Recovering from an Anterior Cruciate Ligament (ACL) reconstruction surgery is a journey with many milestones, and returning to kneeling is often a notable one. While the surgery successfully replaces the torn ligament, the subsequent rehabilitation focuses on restoring the full function and comfort of the knee. Kneeling is a seemingly simple action that requires a high degree of knee flexion, or bending, and the ability of the kneecap area to tolerate pressure. Because recovery is highly dependent on the individual’s specific circumstances, including the type of graft used and adherence to physical therapy, the timeline for resuming kneeling can vary significantly.

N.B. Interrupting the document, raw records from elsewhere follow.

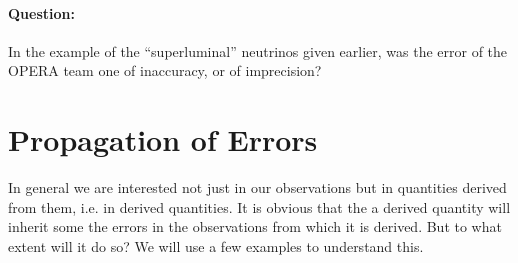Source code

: \begin{question}
\paragraph{Question:} In the example of the ``superluminal'' neutrinos given earlier, was the error of the OPERA team one of inaccuracy, or of imprecision? 
\end{question}

\section{Propagation of Errors}

In general we are interested not just in our observations but in quantities derived from them, i.e. in derived quantities. It is obvious that the a derived quantity will inherit some the errors in the observations from which it is derived. But to what extent will it do so? We will use a few examples to understand this.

Physical Reasons Why Kneeling is Restricted

Immediately following ACL reconstruction, the knee joint and surrounding tissues are in a state of healing and inflammation. Localized swelling and inflammation within the joint capsule make it difficult and painful to achieve the deep knee flexion required for kneeling. The main restriction to kneeling is acute discomfort from the surgical procedure itself, rather than the stability of the newly placed graft.

The surgical site, particularly the incision and the area where the graft was harvested, becomes highly sensitive. If a patellar tendon graft (Bone-Patellar Tendon-Bone or BTB) was used, the front of the knee is especially tender due to the removal of a section of the patellar tendon and bone plugs. Even with other graft types, the skin incisions and underlying tissues around the kneecap (patella) remain sensitive for many months.

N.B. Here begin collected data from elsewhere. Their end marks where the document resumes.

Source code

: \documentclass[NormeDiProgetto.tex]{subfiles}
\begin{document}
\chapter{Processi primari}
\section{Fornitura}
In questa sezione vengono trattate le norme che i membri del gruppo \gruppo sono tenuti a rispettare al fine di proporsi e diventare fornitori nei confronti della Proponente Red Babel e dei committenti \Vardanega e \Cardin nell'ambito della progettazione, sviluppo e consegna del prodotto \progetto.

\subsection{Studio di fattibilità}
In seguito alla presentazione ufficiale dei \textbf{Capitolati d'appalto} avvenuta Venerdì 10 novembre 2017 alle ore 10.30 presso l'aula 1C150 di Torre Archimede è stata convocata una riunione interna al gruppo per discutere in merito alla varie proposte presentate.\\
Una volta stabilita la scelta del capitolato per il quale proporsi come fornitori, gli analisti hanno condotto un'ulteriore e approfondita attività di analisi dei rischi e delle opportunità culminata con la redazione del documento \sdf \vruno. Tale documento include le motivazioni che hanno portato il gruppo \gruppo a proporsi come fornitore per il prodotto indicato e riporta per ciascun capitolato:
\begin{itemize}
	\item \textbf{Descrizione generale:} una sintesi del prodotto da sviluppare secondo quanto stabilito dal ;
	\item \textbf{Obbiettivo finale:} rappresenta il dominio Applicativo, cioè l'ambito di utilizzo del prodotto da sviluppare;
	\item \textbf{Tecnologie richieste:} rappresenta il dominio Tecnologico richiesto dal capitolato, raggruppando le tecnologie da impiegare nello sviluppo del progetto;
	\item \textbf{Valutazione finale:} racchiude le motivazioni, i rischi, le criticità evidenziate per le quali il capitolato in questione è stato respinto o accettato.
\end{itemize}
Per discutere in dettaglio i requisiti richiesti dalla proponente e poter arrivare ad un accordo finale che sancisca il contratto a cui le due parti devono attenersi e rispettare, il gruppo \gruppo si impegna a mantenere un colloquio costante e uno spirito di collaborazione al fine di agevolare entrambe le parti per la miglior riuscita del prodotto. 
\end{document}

Scar tissue, or fibrosis, forms as a natural part of the healing process around the joint and the incisions. This internal scarring can physically restrict the smooth gliding motion of the kneecap and limit the necessary range of motion to bend the knee fully. This mechanical restriction, combined with the hypersensitivity of the healing tissues, creates a significant barrier to comfortable kneeling long after the initial swelling has subsided.

The Expected Timeline for Resuming Kneeling

The return to kneeling is a gradual process dictated by the resolution of pain and the restoration of full range of motion. For most patients, controlled, gentle attempts at kneeling may begin once the surgical incisions are fully healed and the initial anterior knee pain has decreased, often around three to four months post-operation. This initial clearance usually involves only light, partial pressure on a heavily padded surface.

The goal of achieving comfortable, full, and sustained kneeling is typically a much later milestone, often not reached until six months or more after the surgery. Over 75% of patients still report difficulty with kneeling one year after surgery, and over 50% still do two years out. This extended timeline is necessary because the nerves and soft tissues around the patella require significant time to desensitize to pressure.

The ability to kneel comfortably is heavily influenced by the progress of scar tissue mobilization and the restoration of quadriceps muscle strength. Adequate quadriceps function is needed to control the final degrees of knee flexion and extension safely. Premature attempts at kneeling will cause unnecessary pain and may slow down overall rehabilitation progress, though they generally do not risk damage to the graft itself, which is protected by surrounding structures.

Strategies for Safe Reintroduction

Once a physical therapist or surgeon provides clearance, the process of reintroducing kneeling should be slow and methodical to desensitize the area. Using a heavily padded surface, such as a thick mat, pillow, or cushion, helps distribute the pressure away from the most sensitive spots. This padding protects the healing tissues and gradually allows the knee to tolerate weight.

Progression often begins with half-kneeling, where only the operated knee is on the ground in a lunging position. This allows the patient to control the amount of weight placed on the joint and test tolerance before attempting full, bilateral kneeling. Another technique is to start in a quadruped position (on hands and knees) and gently rock backward to apply controlled pressure to the knee.

Specific physical therapy techniques are crucial for addressing the underlying restrictions. Scar massage, performed directly on and around the incision sites, helps to break down and mobilize the fibrotic tissue. Patellar mobilizations, where the kneecap is gently moved in various directions, are also performed to restore the smooth gliding motion necessary for deep knee bending. Exercises like heel slides and prone quad stretches help to progressively increase the knee’s range of flexion, preparing the joint for the demands of full kneeling.